Liu and Briggs (2015) surveyed and explored the websites of the top 100 universities’ libraries in the United States to determine which mobile services those libraries are providing and plan to implement soon. They focused on these eight mobile technologies: eBooks (92.6% of the top 100 have this), mobile catalog (88%), mobile databases (81.7%), mobile website (81.6%), text messaging (such as text-a-librarian reference service) (77.2%), QR codes (58.7%), library app (29.2%), and augmented reality (5%). All of these leading libraries offered at least one of these mobile services and 83% were offering between four and six of these services at the time they were surveyed. Though they were not looking for these services, they also noted that mobile book renewals (41.18% of the top 100 have this), delivery of instruction (32.35%), and interlibrary loan (20.59%) were commonly offered. This research makes it clear that academic libraries are already engaged in offering mobile services of some kind.

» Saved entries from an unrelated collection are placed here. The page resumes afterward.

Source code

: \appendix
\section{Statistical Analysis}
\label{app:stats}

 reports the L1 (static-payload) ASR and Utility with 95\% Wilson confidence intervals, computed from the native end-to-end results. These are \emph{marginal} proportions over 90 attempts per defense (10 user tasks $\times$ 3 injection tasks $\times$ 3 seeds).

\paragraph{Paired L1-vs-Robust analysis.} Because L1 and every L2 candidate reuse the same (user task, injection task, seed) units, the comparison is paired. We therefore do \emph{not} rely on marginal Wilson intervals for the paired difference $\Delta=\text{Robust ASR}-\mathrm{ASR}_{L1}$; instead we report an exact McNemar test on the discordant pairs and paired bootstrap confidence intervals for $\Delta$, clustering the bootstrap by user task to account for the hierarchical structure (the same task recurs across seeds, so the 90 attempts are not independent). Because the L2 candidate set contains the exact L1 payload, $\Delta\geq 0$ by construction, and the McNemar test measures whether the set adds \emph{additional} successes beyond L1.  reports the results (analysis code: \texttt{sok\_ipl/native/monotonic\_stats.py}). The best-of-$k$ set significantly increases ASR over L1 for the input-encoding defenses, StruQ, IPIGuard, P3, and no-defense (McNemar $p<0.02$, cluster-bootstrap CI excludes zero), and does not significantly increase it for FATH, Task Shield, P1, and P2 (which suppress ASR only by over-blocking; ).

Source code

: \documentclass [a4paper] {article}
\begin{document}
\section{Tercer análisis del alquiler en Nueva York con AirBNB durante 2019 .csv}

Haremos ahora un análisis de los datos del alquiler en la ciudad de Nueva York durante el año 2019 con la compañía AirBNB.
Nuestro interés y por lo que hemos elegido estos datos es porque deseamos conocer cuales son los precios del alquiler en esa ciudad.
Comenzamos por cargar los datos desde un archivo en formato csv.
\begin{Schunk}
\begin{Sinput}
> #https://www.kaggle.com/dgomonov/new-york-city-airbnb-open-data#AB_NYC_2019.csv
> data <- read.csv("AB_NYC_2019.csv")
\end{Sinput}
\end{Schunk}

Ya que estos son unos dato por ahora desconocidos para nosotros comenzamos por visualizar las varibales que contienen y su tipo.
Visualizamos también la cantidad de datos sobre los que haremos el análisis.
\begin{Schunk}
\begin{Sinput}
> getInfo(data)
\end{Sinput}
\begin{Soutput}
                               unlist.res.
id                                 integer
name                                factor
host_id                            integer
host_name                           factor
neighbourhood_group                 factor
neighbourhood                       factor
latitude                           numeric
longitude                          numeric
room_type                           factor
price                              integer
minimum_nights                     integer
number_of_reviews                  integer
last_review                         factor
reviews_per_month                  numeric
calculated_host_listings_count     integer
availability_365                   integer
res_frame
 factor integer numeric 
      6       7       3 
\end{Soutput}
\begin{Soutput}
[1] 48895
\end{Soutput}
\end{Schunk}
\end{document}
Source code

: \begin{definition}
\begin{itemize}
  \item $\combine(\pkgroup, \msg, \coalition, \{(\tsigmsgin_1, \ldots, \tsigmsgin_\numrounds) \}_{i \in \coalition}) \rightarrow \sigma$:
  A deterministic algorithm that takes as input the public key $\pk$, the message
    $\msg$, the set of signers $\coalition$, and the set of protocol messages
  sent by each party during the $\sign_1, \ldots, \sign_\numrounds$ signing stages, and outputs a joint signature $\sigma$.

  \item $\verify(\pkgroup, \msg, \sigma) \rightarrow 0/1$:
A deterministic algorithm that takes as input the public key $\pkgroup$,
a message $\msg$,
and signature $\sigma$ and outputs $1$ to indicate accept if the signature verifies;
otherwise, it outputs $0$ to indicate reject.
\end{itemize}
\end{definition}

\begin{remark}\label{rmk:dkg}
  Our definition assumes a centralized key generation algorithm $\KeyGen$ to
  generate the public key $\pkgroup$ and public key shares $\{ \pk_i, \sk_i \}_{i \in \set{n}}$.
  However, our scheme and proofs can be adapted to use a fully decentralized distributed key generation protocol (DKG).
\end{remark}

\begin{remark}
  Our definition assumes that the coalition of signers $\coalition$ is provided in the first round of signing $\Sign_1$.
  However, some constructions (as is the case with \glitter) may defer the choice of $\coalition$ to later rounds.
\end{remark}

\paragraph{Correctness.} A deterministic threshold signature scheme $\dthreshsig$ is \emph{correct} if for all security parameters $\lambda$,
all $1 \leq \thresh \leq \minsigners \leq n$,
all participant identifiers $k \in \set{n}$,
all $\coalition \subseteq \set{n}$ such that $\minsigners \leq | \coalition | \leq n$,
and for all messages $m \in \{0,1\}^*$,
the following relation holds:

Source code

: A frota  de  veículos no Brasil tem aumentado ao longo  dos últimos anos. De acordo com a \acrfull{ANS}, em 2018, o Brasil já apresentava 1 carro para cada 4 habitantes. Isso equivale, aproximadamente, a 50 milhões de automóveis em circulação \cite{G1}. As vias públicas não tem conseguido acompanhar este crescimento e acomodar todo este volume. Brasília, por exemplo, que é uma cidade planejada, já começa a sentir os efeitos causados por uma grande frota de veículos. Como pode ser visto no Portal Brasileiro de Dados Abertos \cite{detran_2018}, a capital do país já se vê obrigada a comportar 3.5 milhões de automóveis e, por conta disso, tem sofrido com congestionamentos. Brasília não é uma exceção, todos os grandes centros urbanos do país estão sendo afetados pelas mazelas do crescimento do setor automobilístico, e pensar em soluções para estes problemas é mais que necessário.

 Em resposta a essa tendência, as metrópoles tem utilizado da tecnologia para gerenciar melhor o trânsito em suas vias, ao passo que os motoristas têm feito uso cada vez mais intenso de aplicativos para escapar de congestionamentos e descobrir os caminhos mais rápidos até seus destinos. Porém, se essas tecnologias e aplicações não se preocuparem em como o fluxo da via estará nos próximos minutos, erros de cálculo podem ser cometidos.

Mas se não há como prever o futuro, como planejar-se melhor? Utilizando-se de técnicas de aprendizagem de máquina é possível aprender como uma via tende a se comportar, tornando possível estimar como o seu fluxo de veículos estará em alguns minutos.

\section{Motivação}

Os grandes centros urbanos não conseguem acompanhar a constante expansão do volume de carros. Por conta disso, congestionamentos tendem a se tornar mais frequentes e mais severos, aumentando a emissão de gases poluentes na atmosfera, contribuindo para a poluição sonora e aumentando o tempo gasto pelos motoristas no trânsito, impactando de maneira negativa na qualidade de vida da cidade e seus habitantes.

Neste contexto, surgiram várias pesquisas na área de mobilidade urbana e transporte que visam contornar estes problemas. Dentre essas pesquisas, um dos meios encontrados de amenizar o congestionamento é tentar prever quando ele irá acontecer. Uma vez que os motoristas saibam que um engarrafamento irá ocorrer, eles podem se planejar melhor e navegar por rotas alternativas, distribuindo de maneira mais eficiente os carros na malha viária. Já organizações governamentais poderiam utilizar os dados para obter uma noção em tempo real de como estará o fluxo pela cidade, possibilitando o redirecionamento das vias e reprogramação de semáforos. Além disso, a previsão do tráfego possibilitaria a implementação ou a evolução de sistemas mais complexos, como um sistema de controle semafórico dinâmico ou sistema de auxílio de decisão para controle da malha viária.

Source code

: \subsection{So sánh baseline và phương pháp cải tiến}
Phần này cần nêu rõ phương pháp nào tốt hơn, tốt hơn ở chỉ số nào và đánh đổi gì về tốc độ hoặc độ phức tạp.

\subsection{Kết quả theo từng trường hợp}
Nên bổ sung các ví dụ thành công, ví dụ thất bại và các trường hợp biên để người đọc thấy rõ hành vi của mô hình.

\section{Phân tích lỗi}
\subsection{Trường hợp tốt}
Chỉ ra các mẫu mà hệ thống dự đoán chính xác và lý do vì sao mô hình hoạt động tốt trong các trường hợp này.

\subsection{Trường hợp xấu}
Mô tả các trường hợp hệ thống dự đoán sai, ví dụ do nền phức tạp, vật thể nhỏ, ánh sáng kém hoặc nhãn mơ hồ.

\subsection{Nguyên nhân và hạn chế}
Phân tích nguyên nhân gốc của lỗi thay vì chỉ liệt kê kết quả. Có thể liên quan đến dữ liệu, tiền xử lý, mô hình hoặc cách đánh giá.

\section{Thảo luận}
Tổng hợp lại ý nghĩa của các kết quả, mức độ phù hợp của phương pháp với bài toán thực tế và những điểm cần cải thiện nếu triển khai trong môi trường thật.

Liu and Briggs’s (2015) research also reveals a trend toward using mobile devices as part of library instruction. Of the libraries who responded to the survey portion, 62% percent plan to add mobile instruction services. This seems to primarily take the form of using mobile devices create and view/listen to audio and video, either recorded or in real time, though the authors only briefly mention this. The original wording of the survey questions was not included with the published article, so I do not know if responding libraries selected “library instruction” from a list of options versus self-disclosed, or whether the researchers guided them in defining this at all. It is possible that the libraries had a wide variety of things in mind when they reported upcoming mobile library instruction services, especially considering that virtually everything libraries do can be considered an instruction activity (and often is for library faculty seeking promotion and tenure).
As libraries consider their current and potential services, they must consider the mobile options that may or may not be possible. For example, when determining what the Consortium Library’s tutorial videos will look like, what tool is used to create them, and where they live online, I need to consider how these tutorials will work on mobile devices and factor that into my decision-making process. That said, mobile incompatibility may not be so weighted a criteria that it kills an otherwise great online library instruction project like mine. The NMC Horizon Report (Johnson et al., 2015) points out a need for additional research about student behaviors, expectations, and desires as there are indications that people prefer to do extensive research on desktop or laptop computers rather than on phones or other small screen devices.
Thinking about mobile services is best addressed in an organized fashion, with libraries developing strategic plans, policies, and procedures regarding their mobile services (Johnson et al., 2015). And when should libraries begin making these organized efforts? Liu and Briggs (2015) are clear: You must begin as soon as possible because, if you are not already offering the most common mobile services with plans to expand, you are already behind.
Johnson, L., Adams Becker, S., Estrada, V., and Freeman, A. (2015). NMC Horizon Report: 2015 Library Edition. Austin, Texas: The New Media Consortium.
Liu, Y. Q., and Briggs, S. (2015). A library in the palm of your hand: Mobile services in top 100 university libraries. Information Technology and Libraries, 34(2), 133-148.